Big Ten season comes to a close for Maryland in final seconds of second round

NEW YORK -- After struggling with injuries and poor play most of the season, Wisconsin is peaking at the right time.

Brevin Pritzl broke a tie with a foul-line jumper with 28 seconds left and Khalil Iverson secured the win with a steal in the waning seconds, leading Wisconsin past Maryland 59-54 on Thursday in the second round of the Big Ten Tournament.


Brad Davison and Iverson each made two free throws in the final nine seconds, and the ninth-seeded Badgers (15-17) advanced to the quarterfinals against top-seeded Michigan on Friday at Madison Square Garden after winning for the fifth time in seven games.

"It's a credit to these guys to my right and also the guys back in the locker room, how they've grown over the last month," Wisconsin coach Greg Gard said. "It has been fun to watch and hopefully we've got a lot more basketball yet to play."

The win wasn't pretty, but the Badgers made all the key plays down the stretch and eight-seeded Maryland (19-13) didn't.

The biggest plays were offensive rebounds by Iverson and Ethan Happ after Pritzl and Davison missed 3-point shots with the game tied at 53.

After the second miss with 40.3 seconds to go, Wisconsin called timeout and Pritzl got the game-winner 12 seconds later.

"I think, especially at the end of this game, the possessions are magnified," Davison said. "When you do things right those final possessions, you can really turn things around."

Maryland had a chance to tie the game when Kevin Huerter was fouled by Happ with 9.2 seconds to go, but he missed the first of two free throws and the Terps came up short for the seventh time in 11 games.

"I feel like we were fighting uphill all night," Maryland coach Mark Turgeon said. "We had the lead 24-23. It's the one time we had the lead. We tied it a bunch of times. It really came down to two things. We fouled too much and we couldn't get a rebound when we needed a rebound."


Happ had 14 points and seven rebounds for Wisconsin, which lost to Michigan State 68-63 less than a week ago. Davison finished with 13 points while Iverson had 11 and six rebounds and Pritzl 10 points. The Badgers, who lost starting point guard D'Mitrik Trice and reserve Kobe King to injuries in December, won despite shooting 36 percent.
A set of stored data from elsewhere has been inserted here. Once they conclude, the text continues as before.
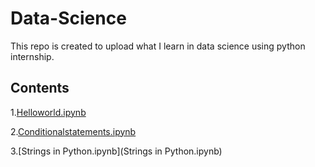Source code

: # Data-Science
This repo is created to upload what I learn in data science using python internship.

## Contents

1.[Helloworld.ipynb](Helloword.ipynb)

2.[Conditionalstatements.ipynb](Conditionalstatements.ipynb)

3.[Strings in Python.ipynb](Strings in Python.ipynb)
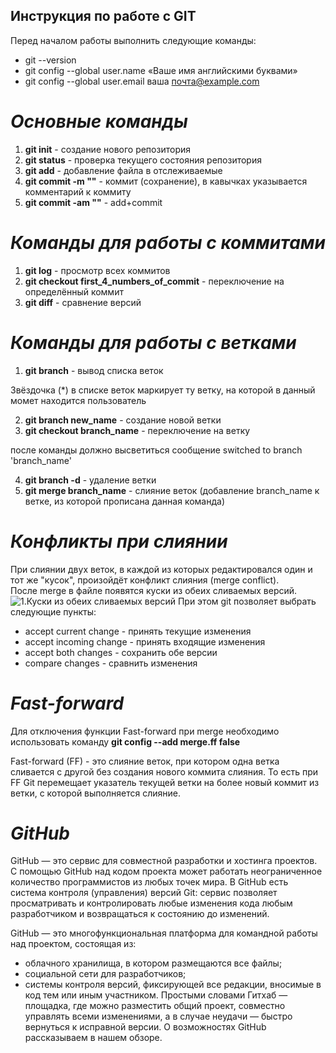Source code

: ## Инструкция по работе с GIT
Перед началом работы выполнить следующие команды: 
* git --version
* git config --global user.name «Ваше имя английскими буквами»
* git config --global user.email ваша почта@example.com 

# *Основные команды*
1. **git init** - создание нового репозитория
2. **git status** - проверка текущего состояния репозитория
3. **git add** - добавление файла в отслеживаемые
4. **git commit -m ""** - коммит (сохранение), в кавычках указывается комментарий к коммиту
5. **git commit -am ""** - add+commit

# *Команды для работы с коммитами*
1. **git log** - просмотр всех коммитов
2. **git checkout first_4_numbers_of_commit** - переключение на определённый коммит
3. **git diff** - сравнение версий

# *Команды для работы с ветками*
1. **git branch** - вывод списка веток

Звёздочка (*) в списке веток маркирует ту ветку, на которой в данный момет находится пользователь

2. **git branch new_name** - создание новой ветки
3. **git checkout branch_name** - переключение на ветку

после команды должно высветиться сообщение switched to branch 'branch_name' 

4. **git branch -d** - удаление ветки
5. **git merge branch_name** - слияние веток (добавление branch_name к ветке, из которой прописана данная команда)

# *Конфликты при слиянии*
При слиянии двух веток, в каждой из которых редактировался один и тот же "кусок", произойдёт конфликт слияния (merge conflict).  
После merge в файле появятся куски из обеих сливаемых версий.
![1.Куски из обеих сливаемых версий](merge-conflict-in-vscode.png)
При этом git позволяет выбрать следующие пункты:
* accept current change - принять текущие изменения
* accept incoming change - принять входящие изменения
* accept both changes - сохранить обе версии
* compare changes - сравнить изменения

# *Fast-forward*
Для отключения функции Fast-forward при merge необходимо использовать команду **git config --add merge.ff false**

Fast-forward (FF) - это слияние веток, при котором одна ветка сливается с другой без создания нового коммита слияния. То есть при FF Git перемещает указатель текущей ветки на более новый коммит из ветки, с которой выполняется слияние.

# *GitHub*
GitHub — это сервис для совместной разработки и хостинга проектов. C помощью GitHub над кодом проекта может работать неограниченное количество программистов из любых точек мира. В GitHub есть система контроля (управления) версий Git: сервис позволяет просматривать и контролировать любые изменения кода любым разработчиком и возвращаться к состоянию до изменений.

GitHub — это многофункциональная платформа для командной работы над проектом, состоящая из:
* облачного хранилища, в котором размещаются все файлы;
* социальной сети для разработчиков;
* системы контроля версий, фиксирующей все редакции, вносимые в код тем или иным участником.
Простыми словами Гитхаб — площадка, где можно разместить общий проект, совместно управлять всеми изменениями, а в случае неудачи — быстро вернуться к исправной версии. О возможностях GitHub рассказываем в нашем обзоре.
"I personally figure we just have to string together an entire game for 40 minutes and just staying toe to toe with them like we did last game," Iverson said. "I know we'll be ready for them."
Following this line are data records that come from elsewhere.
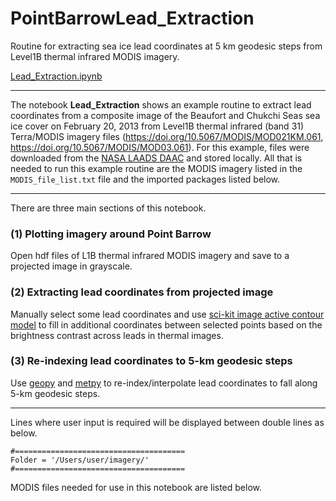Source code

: # PointBarrowLead_Extraction

Routine for extracting sea ice lead coordinates at 5 km geodesic steps from Level1B thermal infrared MODIS imagery.


[Lead_Extraction.ipynb](https://github.com/mackenziejewell/PointBarrowLead_Extraction/blob/main/Lead_Extraction.ipynb)

---
The notebook **Lead_Extraction** shows an example routine to extract lead coordinates from a composite image of the Beaufort and Chukchi Seas sea ice cover on February 20, 2013 from Level1B thermal infrared (band 31) Terra/MODIS imagery files (https://doi.org/10.5067/MODIS/MOD021KM.061, https://doi.org/10.5067/MODIS/MOD03.061). For this example, files were downloaded from the [NASA LAADS DAAC](https://ladsweb.modaps.eosdis.nasa.gov/) and stored locally. All that is needed to run this example routine are the MODIS imagery listed in the `MODIS_file_list.txt` file and the imported packages listed below.

---

There are three main sections of this notebook.

### (1) Plotting imagery around Point Barrow
Open hdf files of L1B thermal infrared MODIS imagery and save to a projected image in grayscale.

### (2) Extracting lead coordinates from projected image
Manually select some lead coordinates and use [sci-kit image active contour model](https://scikit-image.org/docs/dev/api/skimage.segmentation.html#skimage.segmentation.active_contour) to fill in additional coordinates between selected points based on the brightness contrast across leads in thermal images.

### (3) Re-indexing lead coordinates to 5-km geodesic steps
Use [geopy](https://geopy.readthedocs.io/en/stable/) and [metpy](https://unidata.github.io/MetPy/latest/index.html#) to re-index/interpolate lead coordinates to fall along 5-km geodesic steps. 


---
Lines where user input is required will be displayed between double lines as below.

    #======================================
    Folder = '/Users/user/imagery/'
    #======================================
    
 
MODIS files needed for use in this notebook are listed below.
Huerter had 20 points to lead Maryland. Anthony Cowan Jr. added 16 points and Bruno Fernando had 12 points and nine rebounds.

Wisconsin never trailed in the second half, but it never led by more than three points in the final 11:40 until the closing seconds.

Pritzl's jumper broke a 53-all tie. Huerter then missed the first free throw and made the second. Maryland fouled Davison on the inbounds pass and he made both shots with 8.5 seconds to go for a 57-54 lead.

Wisconsin fouled Cowan rather than let him attempt a game-tying 3-pointer. Since it was a nonshooting foul, the Terps had to inbound with 5 seconds to go and Iverson stole Dion Wiley's pass and then closed the game with two free throws.

"He has evolved into our defensive end stopped," Gard said. "For him to come in and make a play like that at the end to seal it was great."